● **INSTRUCTIONS FOR THE TASK**
Skip the images and restate every line of the records exactly.

● **THE RECORDS**
# # #

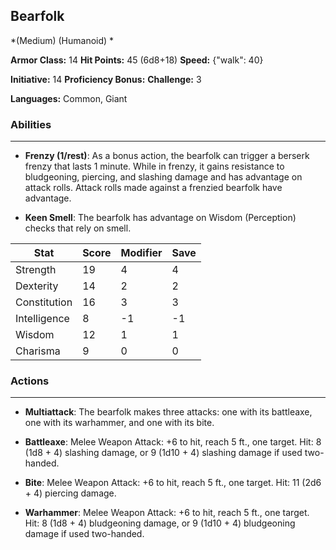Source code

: ## Bearfolk
*(Medium) (Humanoid) *

**Armor Class:** 14
**Hit Points:** 45 (6d8+18)
**Speed:** {"walk": 40}

**Initiative:** 14
**Proficiency Bonus:**
**Challenge:** 3

**Languages:** Common, Giant

### Abilities
 --- 
- **Frenzy (1/rest)**: As a bonus action, the bearfolk can trigger a berserk frenzy that lasts 1 minute. While in frenzy, it gains resistance to bludgeoning, piercing, and slashing damage and has advantage on attack rolls. Attack rolls made against a frenzied bearfolk have advantage.

- **Keen Smell**: The bearfolk has advantage on Wisdom (Perception) checks that rely on smell.



| Stat | Score | Modifier | Save |
| ---- | ---- | ---- | ---- |
| Strength | 19 | 4 | 4 |
| Dexterity | 14 | 2 | 2 |
| Constitution | 16 | 3 | 3 |
| Intelligence | 8 | -1 | -1 |
| Wisdom | 12 | 1 | 1 |
| Charisma | 9 | 0 | 0 |

### Actions
 --- 
- **Multiattack**: The bearfolk makes three attacks: one with its battleaxe, one with its warhammer, and one with its bite.

- **Battleaxe**: Melee Weapon Attack: +6 to hit, reach 5 ft., one target. Hit: 8 (1d8 + 4) slashing damage, or 9 (1d10 + 4) slashing damage if used two-handed.

- **Bite**: Melee Weapon Attack: +6 to hit, reach 5 ft., one target. Hit: 11 (2d6 + 4) piercing damage.

- **Warhammer**: Melee Weapon Attack: +6 to hit, reach 5 ft., one target. Hit: 8 (1d8 + 4) bludgeoning damage, or 9 (1d10 + 4) bludgeoning damage if used two-handed.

# # #

● **YOUR RESPONSE**
Source code

: ## Bearfolk
*(Medium) (Humanoid) *

**Armor Class:** 14
**Hit Points:** 45 (6d8+18)
**Speed:** {"walk": 40}

**Initiative:** 14
**Proficiency Bonus:**
**Challenge:** 3

**Languages:** Common, Giant

### Abilities
 --- 
- **Frenzy (1/rest)**: As a bonus action, the bearfolk can trigger a berserk frenzy that lasts 1 minute. While in frenzy, it gains resistance to bludgeoning, piercing, and slashing damage and has advantage on attack rolls. Attack rolls made against a frenzied bearfolk have advantage.

- **Keen Smell**: The bearfolk has advantage on Wisdom (Perception) checks that rely on smell.



| Stat | Score | Modifier | Save |
| ---- | ---- | ---- | ---- |
| Strength | 19 | 4 | 4 |
| Dexterity | 14 | 2 | 2 |
| Constitution | 16 | 3 | 3 |
| Intelligence | 8 | -1 | -1 |
| Wisdom | 12 | 1 | 1 |
| Charisma | 9 | 0 | 0 |

### Actions
 --- 
- **Multiattack**: The bearfolk makes three attacks: one with its battleaxe, one with its warhammer, and one with its bite.

- **Battleaxe**: Melee Weapon Attack: +6 to hit, reach 5 ft., one target. Hit: 8 (1d8 + 4) slashing damage, or 9 (1d10 + 4) slashing damage if used two-handed.

- **Bite**: Melee Weapon Attack: +6 to hit, reach 5 ft., one target. Hit: 11 (2d6 + 4) piercing damage.

- **Warhammer**: Melee Weapon Attack: +6 to hit, reach 5 ft., one target. Hit: 8 (1d8 + 4) bludgeoning damage, or 9 (1d10 + 4) bludgeoning damage if used two-handed.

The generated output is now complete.